Je comprends que dans cette pièce, tout n’est pas comme avant la transformation du bâtiment. Cet appareil, de la même eau que la censeur ou le miroir lumineux que tenait la vieille Josette, en est la preuve. Derrière la porte menant sur la gauche à une autre pièce, j’entends le pfouuu ! de quelqu’un devant obéir à un ordre qui l’ennuie. M’est avis que cette Mariette doit redouter les instants où elle doit s’approcher de ce porc et de son auge. Moi, dans tout cela, je m’étonne qu’un homme puisse passer aussi facilement du vin et de la charcutaille à une tasse de café. Mais j’accepte volontiers cette dernière. Le café m’éclaircit les idées et me rend plus mordant. Brigandin, je te le dis, tu ne sais à quoi tu t’exposes.
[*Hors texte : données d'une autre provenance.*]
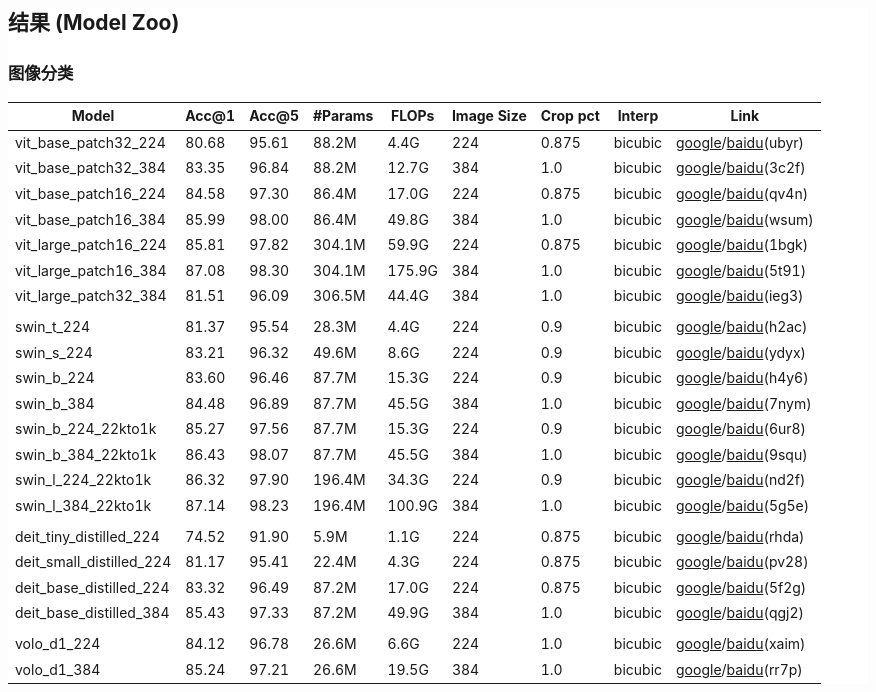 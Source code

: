 
## 结果 (Model Zoo) ## 
### 图像分类 ###
| Model                         | Acc@1 | Acc@5 | #Params | FLOPs  | Image Size | Crop pct | Interp | Link         |
|-------------------------------|-------|-------|---------|--------|------------|----------|---------------|--------------|
| vit_base_patch32_224          | 80.68 | 95.61 | 88.2M   | 4.4G   | 224        | 0.875    | bicubic       | [google](https://drive.google.com/file/d/1DPEhEuu9sDdcmOPukQbR7ZcHq2bxx9cr/view?usp=sharing)/[baidu](https://pan.baidu.com/s/1ppOLj5SWlJmA-NjoLCoYIw)(ubyr) |
| vit_base_patch32_384          | 83.35 | 96.84 | 88.2M   | 12.7G  | 384        | 1.0      | bicubic       | [google](https://drive.google.com/file/d/1nCOSwrDiFBFmTkLEThYwjL9SfyzkKoaf/view?usp=sharing)/[baidu](https://pan.baidu.com/s/1jxnL00ocpmdiPM4fOu4lpg)(3c2f) |
| vit_base_patch16_224          | 84.58 | 97.30 | 86.4M   | 17.0G  | 224        | 0.875    | bicubic       | [google](https://drive.google.com/file/d/13D9FqU4ISsGxWXURgKW9eLOBV-pYPr-L/view?usp=sharing)/[baidu](https://pan.baidu.com/s/1ms3o2fHMQpIoVqnEHitRtA)(qv4n) |
| vit_base_patch16_384          | 85.99 | 98.00 | 86.4M   | 49.8G  | 384        | 1.0      | bicubic       | [google](https://drive.google.com/file/d/1kWKaAgneDx0QsECxtf7EnUdUZej6vSFT/view?usp=sharing)/[baidu](https://pan.baidu.com/s/15ggLdiL98RPcz__SXorrXA)(wsum) |
| vit_large_patch16_224         | 85.81 | 97.82 | 304.1M  | 59.9G  | 224        | 0.875    | bicubic       | [google](https://drive.google.com/file/d/1jgwtmtp_cDWEhZE-FuWhs7lCdpqhAMft/view?usp=sharing)/[baidu](https://pan.baidu.com/s/1HRxUJAwEiKgrWnJSjHyU0A)(1bgk) |
| vit_large_patch16_384         | 87.08 | 98.30 | 304.1M  | 175.9G | 384        | 1.0      | bicubic       | [google](https://drive.google.com/file/d/1zfw5mdiIm-mPxxQddBFxt0xX-IR-PF2U/view?usp=sharing)/[baidu](https://pan.baidu.com/s/1KvxfIpMeitgXAUZGr5HV8A)(5t91) |
| vit_large_patch32_384         | 81.51 | 96.09 | 306.5M  | 44.4G  | 384        | 1.0      | bicubic       | [google](https://drive.google.com/file/d/1Py1EX3E35jL7DComW-29Usg9788BB26j/view?usp=sharing)/[baidu](https://pan.baidu.com/s/1W8sUs0pObOGpohP4vsT05w)(ieg3) |
| | | | | | | | | |
| swin_t_224   					| 81.37 | 95.54 | 28.3M   | 4.4G   | 224        | 0.9      | bicubic       | [google](https://drive.google.com/file/d/1v_wzWv3TaQ0RKkKwRQwuDPzwpOb_jGEs/view?usp=sharing)/[baidu](https://pan.baidu.com/s/1tbc751RVh3fIRsrLzrmeOw)(h2ac) |
| swin_s_224   					| 83.21 | 96.32 | 49.6M   | 8.6G   | 224        | 0.9      | bicubic       | [google](https://drive.google.com/file/d/1lrODzr8zIOU9sBrH2x3zolMOS4mv4o7x/view?usp=sharing)/[baidu](https://pan.baidu.com/s/1rlXL0tjLWbWnkIt_2Ne8Jw)(ydyx) |
| swin_b_224   					| 83.60 | 96.46 | 87.7M   | 15.3G  | 224        | 0.9      | bicubic       | [google](https://drive.google.com/file/d/1hjEVODThNEDAlIqkg8C1KzUh3KsVNu6R/view?usp=sharing)/[baidu](https://pan.baidu.com/s/1ucSHBiuiG2sHAmR1N1JENQ)(h4y6) |
| swin_b_384   					| 84.48 | 96.89 | 87.7M   | 45.5G  | 384        | 1.0      | bicubic       | [google](https://drive.google.com/file/d/1szLgwhB6WJu02Me6Uyz94egk8SqKlNsd/view?usp=sharing)/[baidu](https://pan.baidu.com/s/1t0oXbqKNwpUAMJV7VTzcNw)(7nym) |
| swin_b_224_22kto1k    		| 85.27 | 97.56 | 87.7M   | 15.3G  | 224        | 0.9      | bicubic       | [google](https://drive.google.com/file/d/1FhdlheMUlJzrZ7EQobpGRxd3jt3aQniU/view?usp=sharing)/[baidu](https://pan.baidu.com/s/1KBocL_M6YNW1ZsK-GYFiNw)(6ur8) |
| swin_b_384_22kto1k    		| 86.43 | 98.07 | 87.7M   | 45.5G  | 384        | 1.0      | bicubic       | [google](https://drive.google.com/file/d/1zVwIrJmtuBSiSVQhUeblRQzCKx-yWNCA/view?usp=sharing)/[baidu](https://pan.baidu.com/s/1NziwdsEJtmjfGCeUFgtZXA)(9squ) |
| swin_l_224_22kto1k    		| 86.32 | 97.90 | 196.4M  | 34.3G  | 224        | 0.9      | bicubic       | [google](https://drive.google.com/file/d/1yo7rkxKbQ4izy2pY5oQ5QAnkyv7zKcch/view?usp=sharing)/[baidu](https://pan.baidu.com/s/1GsUJbSkGxlGsBYsayyKjVg)(nd2f) |
| swin_l_384_22kto1k    		| 87.14 | 98.23 | 196.4M  | 100.9G | 384        | 1.0      | bicubic       | [google](https://drive.google.com/file/d/1-6DEvkb-FMz72MyKtq9vSPKYBqINxoKK/view?usp=sharing)/[baidu](https://pan.baidu.com/s/1JLdS0aTl3I37oDzGKLFSqA)(5g5e) |
| | | | | | | | | |
| deit_tiny_distilled_224   	| 74.52 | 91.90 | 5.9M    | 1.1G   | 224        | 0.875    | bicubic       | [google](https://drive.google.com/file/d/1fku9-11O_gQI7UpZTjagVeND-pcHbV0C/view?usp=sharing)/[baidu](https://pan.baidu.com/s/1hAQ_85wWkqQ7sIGO1CmO9g)(rhda) |
| deit_small_distilled_224  	| 81.17 | 95.41 | 22.4M   | 4.3G   | 224        | 0.875    | bicubic       | [google](https://drive.google.com/file/d/1RIeWTdf5o6pwkjqN4NbW91GZSOCalI5t/view?usp=sharing)/[baidu](https://pan.baidu.com/s/1wCVrukvwxISAGGjorPw3iw)(pv28) |
| deit_base_distilled_224  		| 83.32 | 96.49 | 87.2M   | 17.0G  | 224        | 0.875    | bicubic       | [google](https://drive.google.com/file/d/12_x6-NN3Jde2BFUih4OM9NlTwe9-Xlkw/view?usp=sharing)/[baidu](https://pan.baidu.com/s/1ZnmAWgT6ewe7Vl3Xw_csuA)(5f2g) |
| deit_base_distilled_384  		| 85.43 | 97.33 | 87.2M   | 49.9G  | 384        | 1.0      | bicubic       | [google](https://drive.google.com/file/d/1i5H_zjSdHfM-Znv89DHTv9ChykWrIt8I/view?usp=sharing)/[baidu](https://pan.baidu.com/s/1PQsQIci4VCHY7l2tCzMklg)(qgj2) |
| | | | | | | | | |
| volo_d1_224  					| 84.12 | 96.78 | 26.6M   | 6.6G   | 224        | 1.0      | bicubic       | [google](https://drive.google.com/file/d/1kNNtTh7MUWJpFSDe_7IoYTOpsZk5QSR9/view?usp=sharing)/[baidu](https://pan.baidu.com/s/1EKlKl2oHi_24eaiES67Bgw)(xaim) |
| volo_d1_384  					| 85.24 | 97.21 | 26.6M   | 19.5G  | 384        | 1.0      | bicubic       | [google](https://drive.google.com/file/d/1fku9-11O_gQI7UpZTjagVeND-pcHbV0C/view?usp=sharing)/[baidu](https://pan.baidu.com/s/1qZWoFA7J89i2aujPItEdDQ)(rr7p) |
Je posse mes fesses sur le fauteuil devant la table, sans même attendre qu’il me le propose et, satisfait de cette terrible insolence, j’attends qu’il prenne la parole, à défaut d’un nouveau morceau de jambon pour accompagner son café.

Mais alors qu’il s’apprêtait justement à parler, la porte s’ouvre, et Mariette, tenant un petit plateau sur lequel se trouvent deux tasses, paraît.

Sans doute, dans ce rêve, s’appelle-t-elle Mariette. Mais moi, devant sa petite taille, sa peau jaune, sa mine mutine et ses yeux voilés comme ceux d’une Shimajinne, je comprends autre chose : Mari fait son apparition !

À suivre…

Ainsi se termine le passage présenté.